[[ Data for the task, beginning ]]

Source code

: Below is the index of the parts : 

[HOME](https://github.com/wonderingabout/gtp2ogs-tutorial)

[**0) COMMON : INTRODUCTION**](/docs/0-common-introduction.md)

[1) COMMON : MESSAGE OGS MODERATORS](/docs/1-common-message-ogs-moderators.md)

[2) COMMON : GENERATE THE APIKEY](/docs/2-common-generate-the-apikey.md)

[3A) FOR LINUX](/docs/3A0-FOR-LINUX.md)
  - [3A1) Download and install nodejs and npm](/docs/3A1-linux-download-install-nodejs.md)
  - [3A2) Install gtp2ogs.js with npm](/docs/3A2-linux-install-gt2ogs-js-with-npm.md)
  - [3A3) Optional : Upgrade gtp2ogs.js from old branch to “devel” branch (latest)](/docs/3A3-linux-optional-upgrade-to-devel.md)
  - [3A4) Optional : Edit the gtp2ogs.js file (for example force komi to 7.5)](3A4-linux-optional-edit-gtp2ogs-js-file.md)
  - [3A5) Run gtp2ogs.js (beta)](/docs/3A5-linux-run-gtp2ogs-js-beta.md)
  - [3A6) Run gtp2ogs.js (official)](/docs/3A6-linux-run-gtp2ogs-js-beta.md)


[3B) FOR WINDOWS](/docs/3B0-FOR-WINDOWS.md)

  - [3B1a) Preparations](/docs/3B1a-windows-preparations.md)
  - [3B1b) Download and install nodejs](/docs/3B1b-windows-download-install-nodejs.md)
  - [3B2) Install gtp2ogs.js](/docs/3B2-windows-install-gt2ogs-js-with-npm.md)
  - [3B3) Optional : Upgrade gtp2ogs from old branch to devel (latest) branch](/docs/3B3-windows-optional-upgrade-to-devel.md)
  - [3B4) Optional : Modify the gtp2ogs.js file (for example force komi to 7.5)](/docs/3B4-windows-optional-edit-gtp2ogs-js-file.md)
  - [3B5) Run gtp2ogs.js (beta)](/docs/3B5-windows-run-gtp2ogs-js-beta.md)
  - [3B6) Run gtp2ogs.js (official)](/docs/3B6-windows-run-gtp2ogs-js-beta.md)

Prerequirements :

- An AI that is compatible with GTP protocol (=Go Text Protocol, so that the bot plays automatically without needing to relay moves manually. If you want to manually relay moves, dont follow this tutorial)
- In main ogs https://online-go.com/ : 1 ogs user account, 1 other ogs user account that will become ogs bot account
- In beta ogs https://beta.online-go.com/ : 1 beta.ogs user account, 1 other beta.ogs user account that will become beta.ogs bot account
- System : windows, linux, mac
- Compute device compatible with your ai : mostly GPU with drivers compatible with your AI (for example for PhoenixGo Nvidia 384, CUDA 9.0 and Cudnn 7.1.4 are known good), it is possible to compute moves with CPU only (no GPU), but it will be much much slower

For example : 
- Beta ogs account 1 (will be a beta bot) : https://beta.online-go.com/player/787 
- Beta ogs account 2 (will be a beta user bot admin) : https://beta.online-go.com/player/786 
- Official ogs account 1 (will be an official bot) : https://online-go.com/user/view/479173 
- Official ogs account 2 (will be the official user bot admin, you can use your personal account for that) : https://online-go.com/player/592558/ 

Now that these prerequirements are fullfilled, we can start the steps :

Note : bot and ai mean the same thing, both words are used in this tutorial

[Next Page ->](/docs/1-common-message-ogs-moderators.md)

[[ Data for the task, end ]]

- **Exercise description**
What you retype should run from the first line of the entries above through the line containing "- An AI that", exactly and in full.

- **Response below**
Source code

: Below is the index of the parts : 

[HOME](https://github.com/wonderingabout/gtp2ogs-tutorial)

[**0) COMMON : INTRODUCTION**](/docs/0-common-introduction.md)

[1) COMMON : MESSAGE OGS MODERATORS](/docs/1-common-message-ogs-moderators.md)

[2) COMMON : GENERATE THE APIKEY](/docs/2-common-generate-the-apikey.md)

[3A) FOR LINUX](/docs/3A0-FOR-LINUX.md)
  - [3A1) Download and install nodejs and npm](/docs/3A1-linux-download-install-nodejs.md)
  - [3A2) Install gtp2ogs.js with npm](/docs/3A2-linux-install-gt2ogs-js-with-npm.md)
  - [3A3) Optional : Upgrade gtp2ogs.js from old branch to “devel” branch (latest)](/docs/3A3-linux-optional-upgrade-to-devel.md)
  - [3A4) Optional : Edit the gtp2ogs.js file (for example force komi to 7.5)](3A4-linux-optional-edit-gtp2ogs-js-file.md)
  - [3A5) Run gtp2ogs.js (beta)](/docs/3A5-linux-run-gtp2ogs-js-beta.md)
  - [3A6) Run gtp2ogs.js (official)](/docs/3A6-linux-run-gtp2ogs-js-beta.md)


[3B) FOR WINDOWS](/docs/3B0-FOR-WINDOWS.md)

  - [3B1a) Preparations](/docs/3B1a-windows-preparations.md)
  - [3B1b) Download and install nodejs](/docs/3B1b-windows-download-install-nodejs.md)
  - [3B2) Install gtp2ogs.js](/docs/3B2-windows-install-gt2ogs-js-with-npm.md)
  - [3B3) Optional : Upgrade gtp2ogs from old branch to devel (latest) branch](/docs/3B3-windows-optional-upgrade-to-devel.md)
  - [3B4) Optional : Modify the gtp2ogs.js file (for example force komi to 7.5)](/docs/3B4-windows-optional-edit-gtp2ogs-js-file.md)
  - [3B5) Run gtp2ogs.js (beta)](/docs/3B5-windows-run-gtp2ogs-js-beta.md)
  - [3B6) Run gtp2ogs.js (official)](/docs/3B6-windows-run-gtp2ogs-js-beta.md)

Prerequirements :

- An AI that is compatible with GTP protocol (=Go Text Protocol, so that the bot plays automatically without needing to relay moves manually. If you want to manually relay moves, dont follow this tutorial)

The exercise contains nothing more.